◆ Stored items from a collection
BEGIN

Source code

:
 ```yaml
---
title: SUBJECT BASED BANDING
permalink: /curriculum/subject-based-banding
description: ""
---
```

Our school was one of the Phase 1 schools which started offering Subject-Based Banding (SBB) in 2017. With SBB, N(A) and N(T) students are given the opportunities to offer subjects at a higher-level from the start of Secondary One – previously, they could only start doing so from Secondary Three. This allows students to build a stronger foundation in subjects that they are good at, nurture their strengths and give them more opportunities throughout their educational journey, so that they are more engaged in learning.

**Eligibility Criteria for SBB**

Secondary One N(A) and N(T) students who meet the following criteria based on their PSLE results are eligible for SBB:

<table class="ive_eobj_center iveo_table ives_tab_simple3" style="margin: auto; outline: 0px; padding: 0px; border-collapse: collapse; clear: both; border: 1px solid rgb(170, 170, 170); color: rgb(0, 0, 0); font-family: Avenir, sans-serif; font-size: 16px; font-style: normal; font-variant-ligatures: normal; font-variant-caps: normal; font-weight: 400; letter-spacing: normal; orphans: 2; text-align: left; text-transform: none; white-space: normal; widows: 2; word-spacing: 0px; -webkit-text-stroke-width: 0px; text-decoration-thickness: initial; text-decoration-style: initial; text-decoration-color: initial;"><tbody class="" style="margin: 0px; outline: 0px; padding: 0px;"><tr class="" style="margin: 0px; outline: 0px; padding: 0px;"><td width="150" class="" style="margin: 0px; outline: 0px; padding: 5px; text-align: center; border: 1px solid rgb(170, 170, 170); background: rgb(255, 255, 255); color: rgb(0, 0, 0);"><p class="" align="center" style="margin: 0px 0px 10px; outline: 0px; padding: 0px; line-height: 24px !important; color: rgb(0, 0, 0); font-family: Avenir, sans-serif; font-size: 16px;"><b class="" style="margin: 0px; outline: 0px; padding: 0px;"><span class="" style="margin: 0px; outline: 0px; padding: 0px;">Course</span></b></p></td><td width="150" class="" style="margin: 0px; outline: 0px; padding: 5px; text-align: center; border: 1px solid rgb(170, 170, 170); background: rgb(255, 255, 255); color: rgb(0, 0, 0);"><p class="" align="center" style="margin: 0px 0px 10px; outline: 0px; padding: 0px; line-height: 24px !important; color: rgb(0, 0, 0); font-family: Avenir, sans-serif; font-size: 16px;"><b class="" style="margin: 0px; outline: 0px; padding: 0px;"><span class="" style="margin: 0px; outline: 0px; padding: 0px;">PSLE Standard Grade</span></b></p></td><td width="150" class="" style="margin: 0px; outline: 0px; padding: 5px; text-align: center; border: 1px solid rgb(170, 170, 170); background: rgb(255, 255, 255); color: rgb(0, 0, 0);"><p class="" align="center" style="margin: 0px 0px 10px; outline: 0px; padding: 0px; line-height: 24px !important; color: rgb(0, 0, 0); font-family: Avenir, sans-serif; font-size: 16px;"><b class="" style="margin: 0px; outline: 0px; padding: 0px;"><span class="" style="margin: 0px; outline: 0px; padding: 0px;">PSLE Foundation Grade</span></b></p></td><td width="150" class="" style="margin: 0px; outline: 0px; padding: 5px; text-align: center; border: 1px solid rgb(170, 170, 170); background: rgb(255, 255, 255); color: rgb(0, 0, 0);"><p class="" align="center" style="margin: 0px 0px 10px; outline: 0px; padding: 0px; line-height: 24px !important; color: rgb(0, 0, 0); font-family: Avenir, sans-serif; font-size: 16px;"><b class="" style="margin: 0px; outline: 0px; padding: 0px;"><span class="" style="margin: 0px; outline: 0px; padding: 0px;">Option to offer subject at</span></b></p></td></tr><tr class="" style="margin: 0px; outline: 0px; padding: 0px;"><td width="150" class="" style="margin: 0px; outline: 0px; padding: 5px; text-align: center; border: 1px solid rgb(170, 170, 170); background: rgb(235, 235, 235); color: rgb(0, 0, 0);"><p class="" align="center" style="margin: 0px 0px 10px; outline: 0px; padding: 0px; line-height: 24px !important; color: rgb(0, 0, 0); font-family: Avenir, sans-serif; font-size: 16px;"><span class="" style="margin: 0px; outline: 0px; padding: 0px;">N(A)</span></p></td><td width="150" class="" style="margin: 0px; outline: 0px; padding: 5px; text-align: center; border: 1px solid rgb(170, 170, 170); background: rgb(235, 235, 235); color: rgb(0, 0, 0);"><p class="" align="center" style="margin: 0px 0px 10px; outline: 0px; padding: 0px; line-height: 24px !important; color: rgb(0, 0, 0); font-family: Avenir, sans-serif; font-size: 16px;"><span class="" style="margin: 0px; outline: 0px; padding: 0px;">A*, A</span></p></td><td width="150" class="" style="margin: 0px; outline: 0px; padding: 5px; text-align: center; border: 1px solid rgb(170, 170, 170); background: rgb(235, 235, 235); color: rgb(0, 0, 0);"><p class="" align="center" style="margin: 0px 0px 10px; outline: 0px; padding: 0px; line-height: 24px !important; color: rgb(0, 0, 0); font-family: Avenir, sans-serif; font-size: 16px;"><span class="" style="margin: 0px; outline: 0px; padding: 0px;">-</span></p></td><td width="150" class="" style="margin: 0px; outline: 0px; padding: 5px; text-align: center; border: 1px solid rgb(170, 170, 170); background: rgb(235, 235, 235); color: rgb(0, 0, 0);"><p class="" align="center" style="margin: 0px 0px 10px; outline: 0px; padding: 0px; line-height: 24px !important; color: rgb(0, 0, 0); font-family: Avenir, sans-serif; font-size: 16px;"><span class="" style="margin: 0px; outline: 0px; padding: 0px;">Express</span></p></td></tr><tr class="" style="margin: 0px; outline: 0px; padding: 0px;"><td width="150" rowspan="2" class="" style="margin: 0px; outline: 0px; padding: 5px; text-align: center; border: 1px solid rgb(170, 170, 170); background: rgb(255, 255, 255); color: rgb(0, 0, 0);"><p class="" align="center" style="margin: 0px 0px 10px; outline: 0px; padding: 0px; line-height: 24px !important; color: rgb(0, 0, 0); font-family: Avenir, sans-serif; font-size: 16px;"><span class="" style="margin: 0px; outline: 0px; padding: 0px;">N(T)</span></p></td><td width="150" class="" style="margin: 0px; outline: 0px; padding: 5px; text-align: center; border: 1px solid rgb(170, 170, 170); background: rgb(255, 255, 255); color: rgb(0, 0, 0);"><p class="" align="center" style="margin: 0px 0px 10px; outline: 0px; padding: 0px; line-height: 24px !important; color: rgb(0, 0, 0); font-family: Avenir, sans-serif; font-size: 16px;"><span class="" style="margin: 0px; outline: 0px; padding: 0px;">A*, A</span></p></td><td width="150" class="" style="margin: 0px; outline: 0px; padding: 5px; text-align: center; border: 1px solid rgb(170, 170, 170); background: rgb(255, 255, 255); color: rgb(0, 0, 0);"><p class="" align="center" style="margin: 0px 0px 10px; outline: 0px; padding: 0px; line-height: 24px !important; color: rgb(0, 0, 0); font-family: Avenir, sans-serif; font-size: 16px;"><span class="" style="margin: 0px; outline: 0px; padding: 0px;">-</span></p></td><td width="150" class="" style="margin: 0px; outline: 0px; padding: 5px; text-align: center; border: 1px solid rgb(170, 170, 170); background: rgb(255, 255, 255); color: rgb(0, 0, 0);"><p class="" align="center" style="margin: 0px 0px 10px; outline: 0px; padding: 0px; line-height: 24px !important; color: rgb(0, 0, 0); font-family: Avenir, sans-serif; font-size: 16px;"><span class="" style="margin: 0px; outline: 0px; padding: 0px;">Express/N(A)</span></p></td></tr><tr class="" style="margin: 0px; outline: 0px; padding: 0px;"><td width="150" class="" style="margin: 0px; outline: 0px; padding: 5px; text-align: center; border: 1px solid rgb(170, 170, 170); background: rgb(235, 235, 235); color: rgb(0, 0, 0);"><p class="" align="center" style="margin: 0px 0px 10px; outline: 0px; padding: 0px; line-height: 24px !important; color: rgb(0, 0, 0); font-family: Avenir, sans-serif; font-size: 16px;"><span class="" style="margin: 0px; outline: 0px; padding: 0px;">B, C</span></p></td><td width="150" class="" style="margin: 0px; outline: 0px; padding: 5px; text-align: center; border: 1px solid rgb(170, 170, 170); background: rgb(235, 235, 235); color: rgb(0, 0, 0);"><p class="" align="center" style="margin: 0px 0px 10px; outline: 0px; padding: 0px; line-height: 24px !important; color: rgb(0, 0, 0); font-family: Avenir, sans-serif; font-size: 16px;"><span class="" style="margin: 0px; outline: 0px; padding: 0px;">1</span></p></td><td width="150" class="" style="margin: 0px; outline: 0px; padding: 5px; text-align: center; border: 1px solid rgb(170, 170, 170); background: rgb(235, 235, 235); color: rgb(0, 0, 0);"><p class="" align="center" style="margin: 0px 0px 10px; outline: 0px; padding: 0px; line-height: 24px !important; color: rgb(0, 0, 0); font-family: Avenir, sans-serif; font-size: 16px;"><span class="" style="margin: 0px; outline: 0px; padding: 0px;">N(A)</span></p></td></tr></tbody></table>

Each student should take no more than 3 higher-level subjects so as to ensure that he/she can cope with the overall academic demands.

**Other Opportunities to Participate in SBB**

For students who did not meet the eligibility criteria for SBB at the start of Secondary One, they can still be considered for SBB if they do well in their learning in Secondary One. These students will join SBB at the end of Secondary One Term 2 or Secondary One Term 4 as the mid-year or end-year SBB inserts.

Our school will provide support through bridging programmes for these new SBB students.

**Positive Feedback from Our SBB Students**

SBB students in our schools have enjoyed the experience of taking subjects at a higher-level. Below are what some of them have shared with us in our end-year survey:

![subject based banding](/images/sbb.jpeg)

END

◆ THE TASK
The job here is to find each line above with the word "them" and copy it.

◆ RESPONSE TO THIS TASK
Our school was one of the Phase 1 schools which started offering Subject-Based Banding (SBB) in 2017. With SBB, N(A) and N(T) students are given the opportunities to offer subjects at a higher-level from the start of Secondary One – previously, they could only start doing so from Secondary Three. This allows students to build a stronger foundation in subjects that they are good at, nurture their strengths and give them more opportunities throughout their educational journey, so that they are more engaged in learning.
SBB students in our schools have enjoyed the experience of taking subjects at a higher-level. Below are what some of them have shared with us in our end-year survey:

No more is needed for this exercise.